**Task prompt:**
Among the records below, find the line that has "再用**msf**的模块进行探测一下"; from there, give the lines again exactly, and stop after the line that has "the knowledge purpose.".

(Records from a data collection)
◆ ◆ ◆ ◆ ◆ ◆ ◆

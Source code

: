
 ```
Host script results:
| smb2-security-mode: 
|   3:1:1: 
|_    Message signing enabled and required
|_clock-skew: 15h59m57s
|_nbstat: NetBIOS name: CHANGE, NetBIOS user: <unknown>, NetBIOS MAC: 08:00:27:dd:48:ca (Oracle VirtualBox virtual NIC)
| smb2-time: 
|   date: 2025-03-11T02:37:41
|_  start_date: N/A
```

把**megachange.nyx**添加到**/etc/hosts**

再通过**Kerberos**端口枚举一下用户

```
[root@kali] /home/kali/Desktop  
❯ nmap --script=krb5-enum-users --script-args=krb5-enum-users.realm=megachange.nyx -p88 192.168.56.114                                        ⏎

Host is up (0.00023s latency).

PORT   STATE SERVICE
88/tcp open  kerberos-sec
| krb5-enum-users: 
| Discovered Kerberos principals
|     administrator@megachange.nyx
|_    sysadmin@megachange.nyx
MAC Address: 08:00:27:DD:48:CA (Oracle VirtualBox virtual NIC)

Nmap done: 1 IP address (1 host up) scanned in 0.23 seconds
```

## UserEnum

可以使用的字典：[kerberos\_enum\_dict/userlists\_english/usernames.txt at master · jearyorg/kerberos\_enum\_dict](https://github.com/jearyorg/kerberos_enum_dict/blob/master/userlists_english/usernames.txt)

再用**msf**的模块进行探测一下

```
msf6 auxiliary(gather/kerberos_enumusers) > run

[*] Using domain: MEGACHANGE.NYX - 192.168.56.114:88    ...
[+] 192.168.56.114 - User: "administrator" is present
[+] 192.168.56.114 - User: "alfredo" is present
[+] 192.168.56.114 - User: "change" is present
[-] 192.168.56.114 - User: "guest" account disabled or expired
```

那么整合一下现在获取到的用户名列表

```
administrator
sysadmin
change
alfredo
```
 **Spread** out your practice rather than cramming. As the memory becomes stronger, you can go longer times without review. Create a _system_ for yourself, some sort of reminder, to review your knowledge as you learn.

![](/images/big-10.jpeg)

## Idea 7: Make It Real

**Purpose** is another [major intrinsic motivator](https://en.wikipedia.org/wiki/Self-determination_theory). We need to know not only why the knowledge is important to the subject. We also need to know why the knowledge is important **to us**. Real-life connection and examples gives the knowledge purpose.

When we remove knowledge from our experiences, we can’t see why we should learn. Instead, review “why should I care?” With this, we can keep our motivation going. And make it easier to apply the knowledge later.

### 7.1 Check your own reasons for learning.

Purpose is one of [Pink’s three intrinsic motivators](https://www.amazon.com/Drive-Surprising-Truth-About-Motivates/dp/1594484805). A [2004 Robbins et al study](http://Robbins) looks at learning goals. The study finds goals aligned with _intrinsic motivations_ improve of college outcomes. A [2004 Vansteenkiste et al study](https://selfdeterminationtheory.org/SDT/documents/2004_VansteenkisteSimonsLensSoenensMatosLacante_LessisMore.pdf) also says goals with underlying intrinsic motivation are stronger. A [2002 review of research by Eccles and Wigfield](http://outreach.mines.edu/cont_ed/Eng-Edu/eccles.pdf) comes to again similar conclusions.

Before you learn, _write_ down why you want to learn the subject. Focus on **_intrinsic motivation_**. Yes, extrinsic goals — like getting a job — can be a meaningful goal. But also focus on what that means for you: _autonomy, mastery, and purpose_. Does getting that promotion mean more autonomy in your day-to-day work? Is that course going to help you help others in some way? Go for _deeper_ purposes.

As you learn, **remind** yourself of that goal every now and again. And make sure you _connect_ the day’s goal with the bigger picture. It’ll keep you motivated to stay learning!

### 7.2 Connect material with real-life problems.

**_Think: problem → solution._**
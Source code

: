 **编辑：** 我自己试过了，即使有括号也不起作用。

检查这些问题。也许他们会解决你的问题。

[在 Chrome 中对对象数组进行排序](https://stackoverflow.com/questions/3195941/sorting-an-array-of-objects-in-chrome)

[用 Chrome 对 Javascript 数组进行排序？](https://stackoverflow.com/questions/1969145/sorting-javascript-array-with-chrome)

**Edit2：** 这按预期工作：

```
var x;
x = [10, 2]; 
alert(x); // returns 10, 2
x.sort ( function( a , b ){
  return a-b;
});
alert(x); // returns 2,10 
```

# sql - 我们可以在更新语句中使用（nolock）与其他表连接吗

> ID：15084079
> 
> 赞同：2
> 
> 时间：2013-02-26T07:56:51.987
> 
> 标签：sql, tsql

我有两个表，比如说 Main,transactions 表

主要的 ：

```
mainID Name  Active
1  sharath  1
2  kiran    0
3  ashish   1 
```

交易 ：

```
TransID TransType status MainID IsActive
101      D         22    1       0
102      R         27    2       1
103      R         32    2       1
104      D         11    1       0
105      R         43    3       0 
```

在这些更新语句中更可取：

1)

◆ ◆ ◆ ◆ ◆ ◆ ◆

**Result:**
再用**msf**的模块进行探测一下

```
msf6 auxiliary(gather/kerberos_enumusers) > run

[*] Using domain: MEGACHANGE.NYX - 192.168.56.114:88    ...
[+] 192.168.56.114 - User: "administrator" is present
[+] 192.168.56.114 - User: "alfredo" is present
[+] 192.168.56.114 - User: "change" is present
[-] 192.168.56.114 - User: "guest" account disabled or expired
```

那么整合一下现在获取到的用户名列表

```
administrator
sysadmin
change
alfredo
```
 **Spread** out your practice rather than cramming. As the memory becomes stronger, you can go longer times without review. Create a _system_ for yourself, some sort of reminder, to review your knowledge as you learn.

![](/images/big-10.jpeg)

## Idea 7: Make It Real

**Purpose** is another [major intrinsic motivator](https://en.wikipedia.org/wiki/Self-determination_theory). We need to know not only why the knowledge is important to the subject. We also need to know why the knowledge is important **to us**. Real-life connection and examples gives the knowledge purpose.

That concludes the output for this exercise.